Chainge Technology Salon — Chain / AI Blockchain + Artificial Intelligence
Chainge Technology Salon #2 — Bo Peng On Deep Convolutional Neural Networks
Bo Peng has more than 20 years of experience in R&D and is a technical specialist in AI, quantitative trading and blockchain. He is the founder of the company Blink and the author of “Deep Convolutional Neural Network: Principle and Practice.”
At the 11th Technology Salon “Chain” — Chain/ AI, Bo gave a talk named “The Opportunity and Challenges of Integrating Deep Learning and Blockchain”.
The event was held in Shanghai Jiaoda Huigu Training Centre on 16 September 2018. It was organized by Blockchain EXE × 8BTC together with TomatoWallet, Bytom and Cortex. “Chainge” is an offline event started by 8 BTC — the most influential independent platform for bitcoin, blockchain, and cryptocurrency news in China — to focus on blockchain’s hotspot discussion and communication between industries and companies. By hosting offline meetups, hackathons, blockchain summits, the organisers hope to help industry experts create high quality content, collaboration and promote the dissemination of knowledge and innovation in the field of blockchain.
From AI to Deep LearningBlockchain
Peng focused part of his presentation on Google’s Alpha Go’s impact on deep learning and AI. Alpha Go uses a Deep Convolutional Neural Network (DCNN) and is able to simulate how humans play Go, and through playing millions of games against itself is able to improve itself. Its success was cemented through beating a string of the best human Go players on the planet, including the world champion, illustrating how powerful DCNNs can become in a very short period of time. .
Peng Bo also showed an example of a face Generator Adversarial Network (GAN) where a model is given huge amount of photos of celebrities. The computer then automatically finds a suitable interpolation approach without the need for any human input. (The computer will, for example, automatically recognise that a human has two eyes, one nose, etc.)
In current posture recognition, there are still imperfections that may limit its use. For example tied to the limited amount of input most GANs work with (few images) and the inability to use the process on continuous messaging of a video, as it will take up a lot of calculation.
The Human Switch
DCNNS and GANs lead to a completely new generation of AI systems based on self-developing statistical models whererules can be differentiated into logical rules and statistical rules. An example of a logical rule is that sum of all three angles of a triangle is always 180 degrees. A statistical rule is like when you see dark clouds in the sky above, you know that is very likely going to rain soon. Human thinking contains both logical and statistical thought. Throughout the history of AI, there have been arguments for and against logical and statistical approaches. Currently, the statistical approach seems to have the upper hand. Deep learning is a classical statistic calculation, which is able to simulate human’s intuition just like playing Go.
In traditional programming, input and rules were fed to a computer system, which then calculated and provided the answer. Deep learning systems like DCNNs and GANs are able to use machine learning to autonomously find rules if provided with input of data and desired answers. Even though they currently still tend to need humans to validate their findings, Auto ML is quickly coming closer to being possible, which means fully auto learning is on the event horizon.
The Math Challenges
From the view of math, deep learning is like matrix multiplication. With every calculation of each layer of linear algebra (matrix multiplication) + non linear algebra (function activation), the data will change accordingly. Currently, AI systems that give good result will have 100 and above layers of calculation.
This relies on data, which is now more readily available than ever before. Increasing calculation speeds of GPUs has also helped a lot. As most of model are published publicly and many of them have existing code, the entry barrier to working with specific AI models is very low.
Peng identified three areas where the main challenges for DCNNs and GANs exist today: data, calculation, and algorithm.
The challenges are:
- Data : Similar to the trading market, the common direction of blockchain entrepreneurship. The challenge is how to provide additional value to data, like that found in a centralized data market.
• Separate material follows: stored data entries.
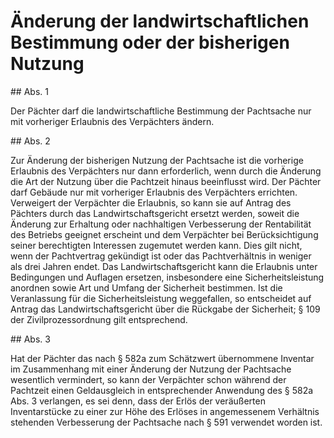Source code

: # Änderung der landwirtschaftlichen Bestimmung oder der bisherigen Nutzung



\#\# Abs. 1

 Der Pächter darf die landwirtschaftliche Bestimmung der Pachtsache nur mit vorheriger Erlaubnis des Verpächters ändern.

\#\# Abs. 2

 Zur Änderung der bisherigen Nutzung der Pachtsache ist die vorherige Erlaubnis des Verpächters nur dann erforderlich, wenn durch die Änderung die Art der Nutzung über die Pachtzeit hinaus beeinflusst wird. Der Pächter darf Gebäude nur mit vorheriger Erlaubnis des Verpächters errichten. Verweigert der Verpächter die Erlaubnis, so kann sie auf Antrag des Pächters durch das Landwirtschaftsgericht ersetzt werden, soweit die Änderung zur Erhaltung oder nachhaltigen Verbesserung der Rentabilität des Betriebs geeignet erscheint und dem Verpächter bei Berücksichtigung seiner berechtigten Interessen zugemutet werden kann. Dies gilt nicht, wenn der Pachtvertrag gekündigt ist oder das Pachtverhältnis in weniger als drei Jahren endet. Das Landwirtschaftsgericht kann die Erlaubnis unter Bedingungen und Auflagen ersetzen, insbesondere eine Sicherheitsleistung anordnen sowie Art und Umfang der Sicherheit bestimmen. Ist die Veranlassung für die Sicherheitsleistung weggefallen, so entscheidet auf Antrag das Landwirtschaftsgericht über die Rückgabe der Sicherheit; § 109 der Zivilprozessordnung gilt entsprechend.

\#\# Abs. 3

 Hat der Pächter das nach § 582a zum Schätzwert übernommene Inventar im Zusammenhang mit einer Änderung der Nutzung der Pachtsache wesentlich vermindert, so kann der Verpächter schon während der Pachtzeit einen Geldausgleich in entsprechender Anwendung des § 582a Abs. 3 verlangen, es sei denn, dass der Erlös der veräußerten Inventarstücke zu einer zur Höhe des Erlöses in angemessenem Verhältnis stehenden Verbesserung der Pachtsache nach § 591 verwendet worden ist.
- Calculation: It is challenging to do the calculations in a distributed way
- Today’s deep convolutional neural networks are difficult to decentralized due to technical shortages.
- Security of the data have to be ensured.
- Cost efficiency is a challenge on the business side.
- The ideal situation is using real task as PoW
- Model (Algorithm): just like task trading
Peng Bo is now considering another integration which is called CloudMind. The idea is to train the network to be able to learn from multiple tasks at once rather than complete one task at one time. This is a much hyped topic in the industry, referred to as multimodel. It would, for example, make the AI systems able to analyze a picture while simultaneously doing some translation.